[In this sponsored technical article, part of Intel's Visual Computing section, Jerome Muffat-Meridol takes a look at Nulstein, his creation for low footprint in-game code task scheduling on multi-core processors.]
I attended my first demo party in 2008: Evoke in Germany. I was giving a talk about multi-core optimization in games and how to use Intel Threading Building Blocks (Intel TBB) to efficiently spread work over threads, when this question came up: Can I use this in 64K?
The rules for 64K demos are simple, "65536 bytes maximum, one self contained executable," and the results are often unbelievable. Intel TBB happens to be a really elegant and slim library but, at 200KB, it just won't do. But, I hate to say no.
Inevitably, I couldn't help but contemplate the idea of a sort of working scale model of Intel Threading Building Blocks. It would be a minimal task scheduler, something that would be easy to study, tear apart, and play with. I was on a mission!
Nulstein is the demo I created to address this need. It shows a simple but effective method for implementing task scheduling that can be adapted to most game platforms. Click this link to download the code to Nulstein.
If you are not familiar with task schedulers and why they are useful in games, the key lies in the difference between a thread and a task. A thread is a virtually infinite stream of operations which blocks when it needs to synchronize with another thread. A task, on the other hand, is a short stream of operations that executes a fraction of the work independently of other tasks and doesn't block.
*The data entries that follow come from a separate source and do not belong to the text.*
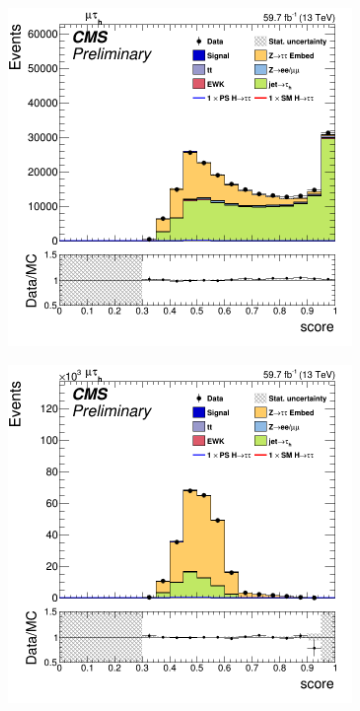 \begin{figure}
    \begin{subfigure}[b]{0.5\linewidth}
        \centering
        \includegraphics[scale=0.28]{Chapitre7/Images/CtrlPlots/2018/BDTscoreJetFakes.png} 
        \caption{} 
        \vspace{0.5ex}
    \end{subfigure}
    \begin{subfigure}[b]{0.5\linewidth}
        \centering
        \includegraphics[scale=0.28]{Chapitre7/Images/CtrlPlots/2018/BDTscoreZTT.png} 

\end{subfigure}
\end{figure}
These properties make it possible to execute as many tasks simultaneously as the processor can run physical threads, and the work of the task scheduler mainly comes down to finding a new task to start when one finishes. This becomes truly powerful when you add that a task can itself spawn new tasks, as part of its execution or as a continuation.
If the idea of splitting work in a collection of smaller tasks is straightforward, dealing with situations where a thread would normally block can be trickier. Most of the time a task can simply consume other tasks until the expected condition arises, and otherwise it is usually a simple matter of splitting the work in two tasks around the waiting point and letting the synchronization happen implicitly. But we'll come back to this later on.
Breaking work down into tasks and using a scheduler with task stealing is a convenient, powerful, and efficient way to make use of multi-core processors.
From a programming standpoint, on a system with n logical cores, Nulstein creates n-1 worker threads to assist the game's main thread with running the tasks. Each worker manages its own "pile of work," a list of tasks that are ready to run. Every time one task finishes the worker picks the next one from the top of its pile; similarly, when a task is created it is dropped directly on to the top of the pile.
This is much more efficient than having one global job queue, as each thread can work independently without any contention. But there is a catch: some piles might become empty much faster than others. In these cases, the scheduler steals the bottom half of the pile of a busy thread and gives it to a starving thread. This turns out to limit contention considerably because only two threads are impacted by the mutual exclusion necessary to carry out this operation.